House Republicans are engaging in a completely partisan, evidence-free impeachment inquiry—but Peter Baker of The New York Times wants to talk about how the White House is treating this as a political issue. And just to get this out of the way right off the bat, the paragraph count before Baker acknowledges that Republicans have no evidence against Biden is seven.

In paragraph eight, he gets around to, “The Republican investigation so far has not produced concrete evidence of a crime by the president, as even some Republicans have conceded.” Even there, the implication is that the Republican investigation has produced some evidence, and they just need to make it concrete. In reality, the Republican investigation has produced no evidence that the president has engaged in any misconduct, let alone a crime.
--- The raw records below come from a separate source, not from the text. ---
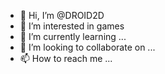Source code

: - 👋 Hi, I’m @DROID2D
- 👀 I’m interested in games
- 🌱 I’m currently learning ...
- 💞️ I’m looking to collaborate on ...
- 📫 How to reach me ...

<!---
DROID2D/DROID2D is a ✨ special ✨ repository because its `README.md` (this file) appears on your GitHub profile.
You can click the Preview link to take a look at your changes.
--->
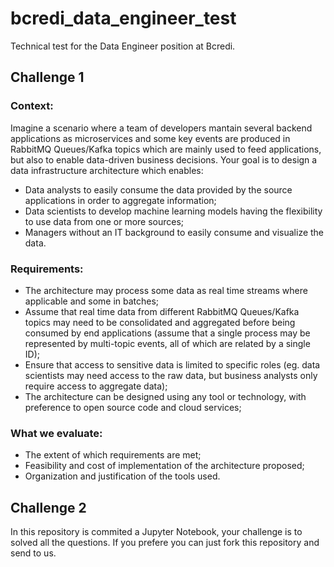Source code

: # bcredi_data_engineer_test
Technical test for the Data Engineer position at Bcredi.

## Challenge 1
### Context:
Imagine a scenario where a team of developers mantain several backend applications as microservices and some key events are produced in RabbitMQ Queues/Kafka topics which are mainly used to feed applications, but also to enable data-driven business decisions. Your goal is to design a data infrastructure architecture which enables:
- Data analysts to easily consume the data provided by the source applications in order to aggregate information;
- Data scientists to develop machine learning models having the flexibility to use data from one or more sources;
- Managers without an IT background to easily consume and visualize the data.
### Requirements:
- The architecture may process some data as real time streams where applicable and some in batches;
- Assume that real time data from different RabbitMQ Queues/Kafka topics may need to be consolidated and aggregated before being consumed by end applications (assume that a single process may be represented by multi-topic events, all of which are related by a single ID);
- Ensure that access to sensitive data is limited to specific roles (eg. data scientists may need access to the raw data, but business analysts only require access to aggregate data);
- The architecture can be designed using any tool or technology, with preference to open source code and cloud services;
### What we evaluate:
- The extent of which requirements are met;
- Feasibility and cost of implementation of the architecture proposed;
- Organization and justification of the tools used.

## Challenge 2
In this repository is commited a Jupyter Notebook, your challenge is to solved all the questions. If you prefere you can just fork this repository and send to us.

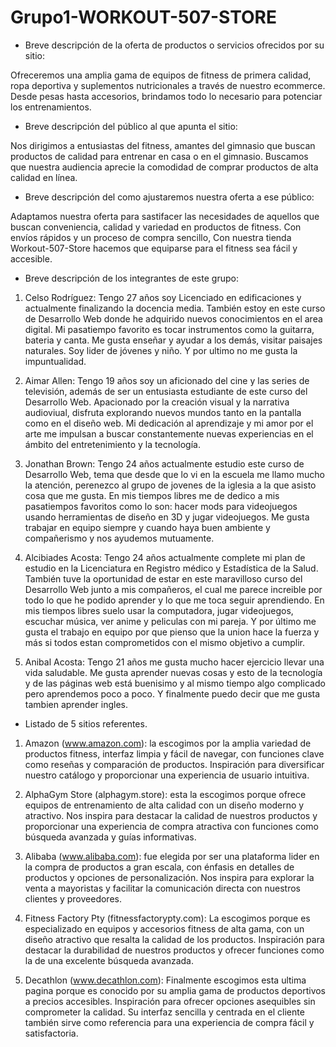 # Grupo1-WORKOUT-507-STORE 

* Breve descripción de la oferta de productos o servicios ofrecidos por su sitio:

Ofreceremos una amplia gama de equipos de fitness de primera calidad, ropa deportiva y suplementos nutricionales a través de nuestro ecommerce. Desde pesas hasta accesorios, brindamos todo lo necesario para potenciar los entrenamientos.


* Breve descripción del público al que apunta el sitio:

Nos dirigimos a entusiastas del fitness, amantes del gimnasio que buscan productos de calidad para entrenar en casa o en el gimnasio. Buscamos que nuestra audiencia aprecie la comodidad de comprar productos de alta calidad en línea.


* Breve descripción del como ajustaremos nuestra oferta a ese público:

Adaptamos nuestra oferta para sastifacer las necesidades de aquellos que buscan conveniencia, calidad y variedad en productos de fitness. Con envíos rápidos y un proceso de compra sencillo, Con nuestra tienda Workout-507-Store hacemos que equiparse para el fitness sea fácil y accesible.


* Breve descripción de los integrantes de este grupo:

1. Celso Rodríguez: Tengo 27 años soy Licenciado en edificaciones y actualmente finalizando la docencia media. También estoy en este curso de Desarrollo Web donde he adquirido nuevos conocimientos en el area digital. Mi pasatiempo favorito es tocar instrumentos como la guitarra, bateria y canta. Me gusta enseñar y ayudar a los demás, visitar paisajes naturales. Soy lider de jóvenes y niño. Y por ultimo no me gusta la impuntualidad.

2. Aimar Allen: Tengo 19 años soy un aficionado del cine y las series de televisión, además de ser un entusiasta estudiante de este curso del Desarrollo Web. Apacionado por la creación visual y la narrativa audioviual, disfruta explorando nuevos mundos tanto en la pantalla como en el diseño web. Mi dedicación al aprendizaje y mi amor por el arte me impulsan a buscar constantemente nuevas experiencias en el ámbito del entretenimiento y la tecnología.

3. Jonathan Brown: Tengo 24 años actualmente estudio este curso de Desarrollo Web, tema que desde que lo vi en la escuela me llamo mucho la atención, perenezco al grupo de jovenes de la iglesia a la que asisto cosa que me gusta. En mis tiempos libres me de dedico a mis pasatiempos favoritos como lo son: hacer mods para videojuegos usando herramientas de diseño en 3D y jugar videojuegos. Me gusta trabajar en equipo siempre y cuando haya buen ambiente y compañerismo y nos ayudemos mutuamente.

4. Alcibiades Acosta: Tengo 24 años actualmente complete mi plan de estudio en la Licenciatura en Registro médico y Estadística de la Salud. También tuve la oportunidad de estar en este maravilloso curso del Desarrollo Web junto a mis compañeros, el cual me parece increible por todo lo que he podido aprender y lo que me toca seguir aprendiendo. En mis tiempos libres suelo usar la computadora, jugar videojuegos, escuchar música, ver anime y peliculas con mi pareja. Y por último me gusta el trabajo en equipo por que pienso que la union hace la fuerza y más si todos estan comprometidos con el mismo objetivo a cumplir.

5. Anibal Acosta: Tengo 21 años me gusta mucho hacer ejercicio llevar una vida saludable. Me gusta aprender nuevas cosas y esto de la tecnología y de las páginas web está buenisimo y al mismo tiempo algo complicado pero aprendemos poco a poco. Y finalmente puedo decir que me gusta tambien aprender ingles.


* Listado de 5 sitios referentes.

1. Amazon (www.amazon.com):
la escogimos por la amplia variedad de productos fitness, interfaz limpia y fácil de navegar, con funciones clave como reseñas y comparación de productos. Inspiración para diversificar nuestro catálogo y proporcionar una experiencia de usuario intuitiva.

2. AlphaGym Store (alphagym.store):
esta la escogimos porque ofrece equipos de entrenamiento de alta calidad con un diseño moderno y atractivo. Nos inspira para destacar la calidad de nuestros productos y proporcionar una experiencia de compra atractiva con funciones como búsqueda avanzada y guías informativas.

3. Alibaba (www.alibaba.com):
fue elegida por ser una plataforma lider en la compra de productos a gran escala, con énfasis en detalles de productos y opciones de personalización. Nos inspira para explorar la venta a mayoristas y facilitar la comunicación directa con nuestros clientes y proveedores.

4. Fitness Factory Pty (fitnessfactorypty.com):
La escogimos porque es especializado en equipos y accesorios fitness de alta gama, con un diseño atractivo que resalta la calidad de los productos. Inspiración para destacar la durabilidad de nuestros productos y ofrecer funciones como la de una excelente búsqueda avanzada.

5. Decathlon (www.decathlon.com):
Finalmente escogimos esta ultima pagina porque es conocido por su amplia gama de productos deportivos a precios accesibles. Inspiración para ofrecer opciones asequibles sin comprometer la calidad. Su interfaz sencilla y centrada en el cliente también sirve como referencia para una experiencia de compra fácil y satisfactoria.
Before the reader gets to that halfhearted admission, though, they’ve had to plow through a great deal of fretting about how the White House is treating this as political:

Forget the weighty legal arguments over the meaning of high crimes and misdemeanors or the constitutional history of the removal process. Mr. Biden’s defense team has chosen to take on the Republican threat by convincing Americans that it is nothing more than base partisanship driven by a radical opposition.

How exactly would Baker propose the White House make weighty legal arguments when there is no legal case against Biden? When after months of fruitless investigations into Biden, Republicans have simply decided to go ahead with claiming to have found the things they looked for and didn’t find? What would he have the White House or any other Democrats do in response?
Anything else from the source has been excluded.